In 1979, six-year-old Etan Patz disappeared on his way to the bus stop in his SoHo New York City neighborhood. We know now that Patz never made it to school that day, but what exactly happened to the six-year-old boy has remained a mystery for more than 40 years. Now, the confession to Patz's murder from Pedro Hernandez, a 53-year-old New Jersey resident, will play a crucial role in one of America's most famous missing-child cases. On Jan. 5 next year, jury selection will begin in the trial.

On Monday, New York State Supreme Court Justice Maxwell Wiley ruled that Hernandez's murder confession, captured on video by authorities in 2012, can be used in the upcoming murder trial. Considering that the prosecution lacks any physical evidence — including Patz's remains — incriminating Hernandez, the murder confession is crucial for the jury.

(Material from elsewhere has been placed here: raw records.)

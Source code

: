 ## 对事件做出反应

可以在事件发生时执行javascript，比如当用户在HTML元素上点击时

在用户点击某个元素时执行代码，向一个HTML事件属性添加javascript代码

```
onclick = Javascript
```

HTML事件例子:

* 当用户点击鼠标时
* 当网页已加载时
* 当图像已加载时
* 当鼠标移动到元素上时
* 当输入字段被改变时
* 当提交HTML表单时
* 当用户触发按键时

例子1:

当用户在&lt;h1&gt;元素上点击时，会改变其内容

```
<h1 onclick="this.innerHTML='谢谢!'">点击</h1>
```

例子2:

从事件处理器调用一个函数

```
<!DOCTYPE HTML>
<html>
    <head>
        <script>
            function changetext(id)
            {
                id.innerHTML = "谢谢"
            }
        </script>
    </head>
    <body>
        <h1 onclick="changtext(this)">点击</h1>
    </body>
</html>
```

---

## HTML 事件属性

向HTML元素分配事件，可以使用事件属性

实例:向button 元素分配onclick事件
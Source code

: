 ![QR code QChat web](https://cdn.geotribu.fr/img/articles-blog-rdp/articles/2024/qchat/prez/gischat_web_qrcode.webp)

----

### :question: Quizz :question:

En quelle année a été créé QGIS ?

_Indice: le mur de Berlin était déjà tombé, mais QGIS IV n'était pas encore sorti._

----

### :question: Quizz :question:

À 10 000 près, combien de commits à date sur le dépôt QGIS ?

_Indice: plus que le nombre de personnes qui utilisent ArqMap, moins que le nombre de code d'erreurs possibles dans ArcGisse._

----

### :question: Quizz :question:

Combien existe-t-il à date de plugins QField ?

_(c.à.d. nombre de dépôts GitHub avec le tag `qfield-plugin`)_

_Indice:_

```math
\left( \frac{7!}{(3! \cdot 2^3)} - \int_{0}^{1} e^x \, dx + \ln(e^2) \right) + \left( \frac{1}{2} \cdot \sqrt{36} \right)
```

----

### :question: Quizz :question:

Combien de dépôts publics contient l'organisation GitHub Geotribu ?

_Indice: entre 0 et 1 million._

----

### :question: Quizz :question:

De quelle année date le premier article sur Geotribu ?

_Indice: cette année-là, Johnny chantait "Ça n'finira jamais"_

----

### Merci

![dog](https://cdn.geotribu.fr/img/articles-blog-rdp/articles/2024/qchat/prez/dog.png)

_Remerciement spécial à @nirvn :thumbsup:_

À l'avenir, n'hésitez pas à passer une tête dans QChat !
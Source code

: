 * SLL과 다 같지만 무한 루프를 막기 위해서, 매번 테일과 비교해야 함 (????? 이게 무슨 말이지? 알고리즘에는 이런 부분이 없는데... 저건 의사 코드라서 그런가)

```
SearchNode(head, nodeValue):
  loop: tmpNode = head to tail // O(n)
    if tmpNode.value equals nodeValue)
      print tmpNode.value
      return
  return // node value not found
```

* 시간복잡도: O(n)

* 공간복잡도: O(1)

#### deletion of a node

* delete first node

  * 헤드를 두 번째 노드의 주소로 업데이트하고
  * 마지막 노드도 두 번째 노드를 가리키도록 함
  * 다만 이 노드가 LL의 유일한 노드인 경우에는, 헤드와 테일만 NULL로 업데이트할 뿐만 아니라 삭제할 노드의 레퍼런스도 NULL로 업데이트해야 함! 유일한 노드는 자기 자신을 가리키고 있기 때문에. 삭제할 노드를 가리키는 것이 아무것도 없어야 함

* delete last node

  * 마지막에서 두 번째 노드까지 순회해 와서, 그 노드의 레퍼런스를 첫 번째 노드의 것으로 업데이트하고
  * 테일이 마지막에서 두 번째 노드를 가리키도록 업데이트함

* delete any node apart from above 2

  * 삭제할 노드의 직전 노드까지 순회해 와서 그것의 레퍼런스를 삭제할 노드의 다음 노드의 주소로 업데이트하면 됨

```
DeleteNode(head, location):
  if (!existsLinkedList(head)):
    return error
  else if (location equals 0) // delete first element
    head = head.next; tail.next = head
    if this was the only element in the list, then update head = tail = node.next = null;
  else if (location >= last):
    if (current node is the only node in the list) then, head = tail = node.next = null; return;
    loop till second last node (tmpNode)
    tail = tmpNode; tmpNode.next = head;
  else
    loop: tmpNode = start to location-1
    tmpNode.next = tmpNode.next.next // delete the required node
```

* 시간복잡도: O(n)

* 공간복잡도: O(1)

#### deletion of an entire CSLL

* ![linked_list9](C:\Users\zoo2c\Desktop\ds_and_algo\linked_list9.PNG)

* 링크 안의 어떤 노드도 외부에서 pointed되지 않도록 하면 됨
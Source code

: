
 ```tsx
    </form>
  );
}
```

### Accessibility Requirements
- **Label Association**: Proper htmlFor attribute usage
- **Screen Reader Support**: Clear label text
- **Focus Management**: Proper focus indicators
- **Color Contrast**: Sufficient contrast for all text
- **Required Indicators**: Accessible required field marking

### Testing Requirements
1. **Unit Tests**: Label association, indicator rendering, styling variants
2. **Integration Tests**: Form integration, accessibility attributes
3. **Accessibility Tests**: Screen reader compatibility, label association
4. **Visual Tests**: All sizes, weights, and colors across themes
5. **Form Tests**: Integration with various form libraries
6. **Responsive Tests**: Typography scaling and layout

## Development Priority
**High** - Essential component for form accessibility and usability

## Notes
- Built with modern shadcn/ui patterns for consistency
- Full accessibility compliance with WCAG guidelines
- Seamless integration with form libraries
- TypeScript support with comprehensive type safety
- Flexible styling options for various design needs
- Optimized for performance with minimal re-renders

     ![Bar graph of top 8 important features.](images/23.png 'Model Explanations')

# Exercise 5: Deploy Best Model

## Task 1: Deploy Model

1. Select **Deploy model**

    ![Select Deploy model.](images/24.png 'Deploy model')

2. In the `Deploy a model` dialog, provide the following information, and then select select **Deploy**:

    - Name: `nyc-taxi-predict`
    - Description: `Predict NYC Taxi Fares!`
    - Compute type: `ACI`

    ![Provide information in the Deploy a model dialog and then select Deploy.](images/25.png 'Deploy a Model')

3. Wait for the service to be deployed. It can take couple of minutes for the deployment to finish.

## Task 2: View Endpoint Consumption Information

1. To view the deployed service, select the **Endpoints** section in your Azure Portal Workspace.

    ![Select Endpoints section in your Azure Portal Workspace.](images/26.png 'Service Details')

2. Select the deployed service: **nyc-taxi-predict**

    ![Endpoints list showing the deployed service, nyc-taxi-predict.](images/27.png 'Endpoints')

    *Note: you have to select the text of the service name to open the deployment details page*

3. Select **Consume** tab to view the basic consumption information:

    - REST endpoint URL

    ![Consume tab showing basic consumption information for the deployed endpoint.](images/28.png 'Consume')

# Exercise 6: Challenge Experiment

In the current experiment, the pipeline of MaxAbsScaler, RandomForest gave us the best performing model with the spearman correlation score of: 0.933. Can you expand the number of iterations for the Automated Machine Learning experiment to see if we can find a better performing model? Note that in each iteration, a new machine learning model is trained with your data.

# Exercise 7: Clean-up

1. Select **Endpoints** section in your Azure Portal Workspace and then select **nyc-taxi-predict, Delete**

Hernandez, who pleaded not guilty to second-degree murder and first-degree kidnapping, reportedly made the confession in 2012 after six hours of questioning. His lawyer contends that Hernandez fabricated the confession to satisfy authorities, who failed to record the hours of questioning until Hernandez made a confession.

However, Wiley found that Hernandez understood his Miranda rights at the time and knowingly waived them — proving that authorities got the confession from Hernandez legally. The judge added that he came to his decision based on Hernandez's "basic ability to make his way in the world over a period of almost 40 years."

Hernandez, worked at a bodega in Patz's neighborhood, admitted to choking the six-year-old in the store's basement. He told authorities that while Patz was still alive, he placed his body into a plastic bag, then into a box, and later discarded the body on a nearby street.

Hernandez described the attack:

I was nervous; my legs were jumping. I wanted to let go, but I just couldn't let go. I felt like something just took over me. I don't know what to say. Something just took over me, and I was just choking him.

According to earlier reports, Hernandez also publicly confessed to harming a young child while attending church meetings in the early 1980s. In 2012, Hernandez's sister, Norma, told The New York Times that her brother confessed to a prayer group at St. Anthony of Padua Parish in Camden, New Jersey — where Hernandez settled shortly after Patz's disappearance. "He was not the same," Norma Hernandez told The New York Times. She added that it was an unspoken yet open secret that her brother confessed to strangling a child during a meeting of the Camden prayer group, though the topic was never raised.

Patz's disappearance garnered unprecedented national attention. He became the literal poster-child for missing children in the United States, becoming the first child to appear on a milk carton. National Missing Children's Day, designated in 1983 by then-President Ronald Reagan, is also observed on the day that Patz disappeared: May 25.